** Opening Data extract block **

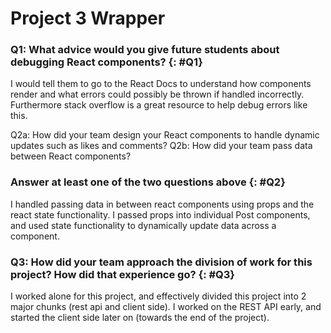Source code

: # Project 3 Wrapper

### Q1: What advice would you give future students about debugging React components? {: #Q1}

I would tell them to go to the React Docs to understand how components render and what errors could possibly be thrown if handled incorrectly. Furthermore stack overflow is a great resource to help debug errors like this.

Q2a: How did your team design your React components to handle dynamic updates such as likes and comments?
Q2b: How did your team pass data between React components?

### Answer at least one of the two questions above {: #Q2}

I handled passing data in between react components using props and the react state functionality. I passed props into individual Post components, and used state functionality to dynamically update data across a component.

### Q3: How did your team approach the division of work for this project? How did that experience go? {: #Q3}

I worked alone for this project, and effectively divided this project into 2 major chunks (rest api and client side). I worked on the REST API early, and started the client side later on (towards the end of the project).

** Closing Data extract block **
** Opening Data extract block **

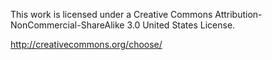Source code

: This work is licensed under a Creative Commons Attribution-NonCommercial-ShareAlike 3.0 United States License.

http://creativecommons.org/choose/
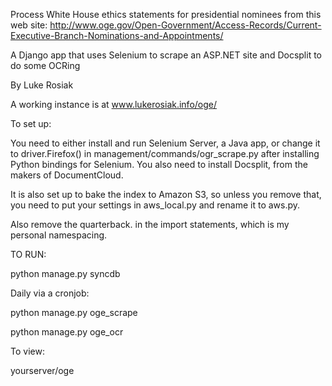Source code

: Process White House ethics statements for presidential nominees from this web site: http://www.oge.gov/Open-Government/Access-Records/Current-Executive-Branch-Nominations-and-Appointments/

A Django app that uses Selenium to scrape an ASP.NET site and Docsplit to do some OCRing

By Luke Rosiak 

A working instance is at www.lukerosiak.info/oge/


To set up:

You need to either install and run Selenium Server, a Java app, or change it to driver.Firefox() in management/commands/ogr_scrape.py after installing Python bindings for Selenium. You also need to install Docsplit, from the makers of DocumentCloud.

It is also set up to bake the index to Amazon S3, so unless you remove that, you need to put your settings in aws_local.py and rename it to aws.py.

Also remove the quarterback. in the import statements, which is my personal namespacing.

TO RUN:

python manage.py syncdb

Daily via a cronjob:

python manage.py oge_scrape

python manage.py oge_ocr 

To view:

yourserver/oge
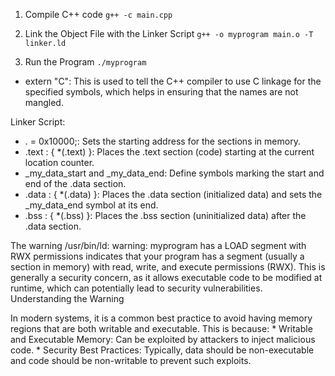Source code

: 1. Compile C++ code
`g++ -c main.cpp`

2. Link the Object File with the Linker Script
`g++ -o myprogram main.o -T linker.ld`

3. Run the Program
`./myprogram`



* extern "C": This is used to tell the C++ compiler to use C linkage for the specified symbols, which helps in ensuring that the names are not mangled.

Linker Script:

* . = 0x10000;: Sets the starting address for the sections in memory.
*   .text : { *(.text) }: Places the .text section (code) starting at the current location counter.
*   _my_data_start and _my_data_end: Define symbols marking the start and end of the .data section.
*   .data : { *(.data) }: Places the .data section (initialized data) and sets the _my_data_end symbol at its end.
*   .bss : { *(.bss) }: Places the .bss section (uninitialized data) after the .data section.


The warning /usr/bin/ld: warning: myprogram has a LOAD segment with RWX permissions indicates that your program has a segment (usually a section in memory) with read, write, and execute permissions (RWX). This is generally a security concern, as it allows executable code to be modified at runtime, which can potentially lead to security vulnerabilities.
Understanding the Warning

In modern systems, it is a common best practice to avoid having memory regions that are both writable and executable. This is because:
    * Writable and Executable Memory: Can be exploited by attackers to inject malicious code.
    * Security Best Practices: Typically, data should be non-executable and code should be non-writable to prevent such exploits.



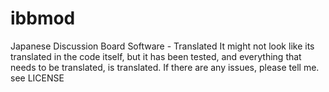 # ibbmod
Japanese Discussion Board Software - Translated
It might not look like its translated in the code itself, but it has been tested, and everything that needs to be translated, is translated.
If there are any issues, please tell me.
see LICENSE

** Closing Data extract block **
** Opening Data extract block **

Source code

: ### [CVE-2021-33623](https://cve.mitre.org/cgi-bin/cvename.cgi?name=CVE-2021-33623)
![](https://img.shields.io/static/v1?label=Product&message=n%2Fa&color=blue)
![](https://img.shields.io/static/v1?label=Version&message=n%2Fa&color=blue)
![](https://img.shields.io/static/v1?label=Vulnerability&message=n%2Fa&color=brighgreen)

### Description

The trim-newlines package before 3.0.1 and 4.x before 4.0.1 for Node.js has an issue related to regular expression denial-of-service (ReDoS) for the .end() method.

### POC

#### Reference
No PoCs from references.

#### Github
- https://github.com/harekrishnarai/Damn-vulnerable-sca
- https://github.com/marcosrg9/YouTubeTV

** Closing Data extract block **

> Instructions to follow
Determine how many lines of the listing above include the word "Selenium", and report that number only.

> Answer section
2